## RECORD EXTRACTS
▽

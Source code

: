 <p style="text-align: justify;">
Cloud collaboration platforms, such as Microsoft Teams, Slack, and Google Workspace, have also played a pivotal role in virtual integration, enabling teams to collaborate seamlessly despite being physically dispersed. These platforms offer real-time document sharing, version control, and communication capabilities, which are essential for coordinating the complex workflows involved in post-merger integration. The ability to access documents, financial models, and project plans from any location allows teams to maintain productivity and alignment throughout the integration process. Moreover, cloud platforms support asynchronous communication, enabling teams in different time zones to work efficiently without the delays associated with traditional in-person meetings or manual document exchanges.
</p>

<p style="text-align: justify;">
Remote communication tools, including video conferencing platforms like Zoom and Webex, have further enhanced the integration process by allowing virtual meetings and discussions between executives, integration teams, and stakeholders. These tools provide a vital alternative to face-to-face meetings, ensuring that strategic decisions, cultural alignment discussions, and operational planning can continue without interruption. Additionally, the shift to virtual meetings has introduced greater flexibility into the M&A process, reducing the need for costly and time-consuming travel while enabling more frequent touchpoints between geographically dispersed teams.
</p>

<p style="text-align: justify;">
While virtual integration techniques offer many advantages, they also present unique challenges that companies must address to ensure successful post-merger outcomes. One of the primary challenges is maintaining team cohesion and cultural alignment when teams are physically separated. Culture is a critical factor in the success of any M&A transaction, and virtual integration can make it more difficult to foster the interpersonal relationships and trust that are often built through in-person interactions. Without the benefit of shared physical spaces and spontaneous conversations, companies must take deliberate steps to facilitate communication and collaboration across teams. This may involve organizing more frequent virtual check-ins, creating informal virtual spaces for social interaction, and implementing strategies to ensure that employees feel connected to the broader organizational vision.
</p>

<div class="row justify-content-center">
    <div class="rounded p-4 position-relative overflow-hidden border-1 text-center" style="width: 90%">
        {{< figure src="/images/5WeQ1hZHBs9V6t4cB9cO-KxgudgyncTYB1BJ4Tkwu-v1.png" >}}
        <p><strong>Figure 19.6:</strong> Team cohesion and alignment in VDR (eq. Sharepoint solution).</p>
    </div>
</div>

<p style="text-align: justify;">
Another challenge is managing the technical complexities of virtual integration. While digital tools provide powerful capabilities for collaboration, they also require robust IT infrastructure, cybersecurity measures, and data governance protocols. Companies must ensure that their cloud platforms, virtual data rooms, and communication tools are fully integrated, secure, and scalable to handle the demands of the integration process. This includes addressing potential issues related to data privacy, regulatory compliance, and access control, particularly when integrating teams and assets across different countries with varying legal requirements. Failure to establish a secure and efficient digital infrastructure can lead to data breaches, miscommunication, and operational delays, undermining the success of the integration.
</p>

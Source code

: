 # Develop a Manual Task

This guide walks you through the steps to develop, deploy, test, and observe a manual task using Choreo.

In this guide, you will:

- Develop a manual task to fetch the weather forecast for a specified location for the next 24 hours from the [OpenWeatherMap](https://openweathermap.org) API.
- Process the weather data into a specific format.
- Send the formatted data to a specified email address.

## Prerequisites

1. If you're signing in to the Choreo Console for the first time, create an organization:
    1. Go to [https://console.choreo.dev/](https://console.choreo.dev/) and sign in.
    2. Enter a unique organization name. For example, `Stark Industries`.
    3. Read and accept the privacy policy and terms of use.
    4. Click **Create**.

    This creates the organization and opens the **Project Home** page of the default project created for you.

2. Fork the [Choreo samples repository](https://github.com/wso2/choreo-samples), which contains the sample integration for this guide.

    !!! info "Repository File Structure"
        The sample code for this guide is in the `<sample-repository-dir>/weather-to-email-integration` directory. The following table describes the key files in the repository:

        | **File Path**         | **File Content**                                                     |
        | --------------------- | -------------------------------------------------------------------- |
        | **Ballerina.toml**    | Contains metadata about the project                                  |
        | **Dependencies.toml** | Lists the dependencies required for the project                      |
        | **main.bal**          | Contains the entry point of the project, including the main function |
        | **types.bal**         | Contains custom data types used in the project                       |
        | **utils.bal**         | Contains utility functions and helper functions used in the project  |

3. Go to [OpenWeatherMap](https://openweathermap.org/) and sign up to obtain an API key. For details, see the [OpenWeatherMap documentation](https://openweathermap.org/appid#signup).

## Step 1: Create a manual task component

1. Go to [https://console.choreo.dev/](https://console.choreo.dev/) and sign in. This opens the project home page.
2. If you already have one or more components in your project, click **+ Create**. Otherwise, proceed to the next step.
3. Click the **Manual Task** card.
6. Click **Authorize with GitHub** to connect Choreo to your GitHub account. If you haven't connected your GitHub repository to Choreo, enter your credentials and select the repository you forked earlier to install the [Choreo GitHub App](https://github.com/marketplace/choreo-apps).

△

## WORK TASK
The whole set of records needs to be written out exactly.

## SOLUTION
Source code

: <p style="text-align: justify;">
Cloud collaboration platforms, such as Microsoft Teams, Slack, and Google Workspace, have also played a pivotal role in virtual integration, enabling teams to collaborate seamlessly despite being physically dispersed. These platforms offer real-time document sharing, version control, and communication capabilities, which are essential for coordinating the complex workflows involved in post-merger integration. The ability to access documents, financial models, and project plans from any location allows teams to maintain productivity and alignment throughout the integration process. Moreover, cloud platforms support asynchronous communication, enabling teams in different time zones to work efficiently without the delays associated with traditional in-person meetings or manual document exchanges.
</p>

<p style="text-align: justify;">
Remote communication tools, including video conferencing platforms like Zoom and Webex, have further enhanced the integration process by allowing virtual meetings and discussions between executives, integration teams, and stakeholders. These tools provide a vital alternative to face-to-face meetings, ensuring that strategic decisions, cultural alignment discussions, and operational planning can continue without interruption. Additionally, the shift to virtual meetings has introduced greater flexibility into the M&A process, reducing the need for costly and time-consuming travel while enabling more frequent touchpoints between geographically dispersed teams.
</p>

<p style="text-align: justify;">
While virtual integration techniques offer many advantages, they also present unique challenges that companies must address to ensure successful post-merger outcomes. One of the primary challenges is maintaining team cohesion and cultural alignment when teams are physically separated. Culture is a critical factor in the success of any M&A transaction, and virtual integration can make it more difficult to foster the interpersonal relationships and trust that are often built through in-person interactions. Without the benefit of shared physical spaces and spontaneous conversations, companies must take deliberate steps to facilitate communication and collaboration across teams. This may involve organizing more frequent virtual check-ins, creating informal virtual spaces for social interaction, and implementing strategies to ensure that employees feel connected to the broader organizational vision.
</p>

<div class="row justify-content-center">
    <div class="rounded p-4 position-relative overflow-hidden border-1 text-center" style="width: 90%">
        {{< figure src="/images/5WeQ1hZHBs9V6t4cB9cO-KxgudgyncTYB1BJ4Tkwu-v1.png" >}}
        <p><strong>Figure 19.6:</strong> Team cohesion and alignment in VDR (eq. Sharepoint solution).</p>
    </div>
</div>

<p style="text-align: justify;">
Another challenge is managing the technical complexities of virtual integration. While digital tools provide powerful capabilities for collaboration, they also require robust IT infrastructure, cybersecurity measures, and data governance protocols. Companies must ensure that their cloud platforms, virtual data rooms, and communication tools are fully integrated, secure, and scalable to handle the demands of the integration process. This includes addressing potential issues related to data privacy, regulatory compliance, and access control, particularly when integrating teams and assets across different countries with varying legal requirements. Failure to establish a secure and efficient digital infrastructure can lead to data breaches, miscommunication, and operational delays, undermining the success of the integration.
</p>

Source code

: # Develop a Manual Task

This guide walks you through the steps to develop, deploy, test, and observe a manual task using Choreo.

In this guide, you will:

- Develop a manual task to fetch the weather forecast for a specified location for the next 24 hours from the [OpenWeatherMap](https://openweathermap.org) API.
- Process the weather data into a specific format.
- Send the formatted data to a specified email address.

## Prerequisites

1. If you're signing in to the Choreo Console for the first time, create an organization:
    1. Go to [https://console.choreo.dev/](https://console.choreo.dev/) and sign in.
    2. Enter a unique organization name. For example, `Stark Industries`.
    3. Read and accept the privacy policy and terms of use.
    4. Click **Create**.

    This creates the organization and opens the **Project Home** page of the default project created for you.

2. Fork the [Choreo samples repository](https://github.com/wso2/choreo-samples), which contains the sample integration for this guide.

    !!! info "Repository File Structure"
        The sample code for this guide is in the `<sample-repository-dir>/weather-to-email-integration` directory. The following table describes the key files in the repository:

        | **File Path**         | **File Content**                                                     |
        | --------------------- | -------------------------------------------------------------------- |
        | **Ballerina.toml**    | Contains metadata about the project                                  |
        | **Dependencies.toml** | Lists the dependencies required for the project                      |
        | **main.bal**          | Contains the entry point of the project, including the main function |
        | **types.bal**         | Contains custom data types used in the project                       |
        | **utils.bal**         | Contains utility functions and helper functions used in the project  |

3. Go to [OpenWeatherMap](https://openweathermap.org/) and sign up to obtain an API key. For details, see the [OpenWeatherMap documentation](https://openweathermap.org/appid#signup).

## Step 1: Create a manual task component

1. Go to [https://console.choreo.dev/](https://console.choreo.dev/) and sign in. This opens the project home page.
2. If you already have one or more components in your project, click **+ Create**. Otherwise, proceed to the next step.
3. Click the **Manual Task** card.
6. Click **Authorize with GitHub** to connect Choreo to your GitHub account. If you haven't connected your GitHub repository to Choreo, enter your credentials and select the repository you forked earlier to install the [Choreo GitHub App](https://github.com/marketplace/choreo-apps).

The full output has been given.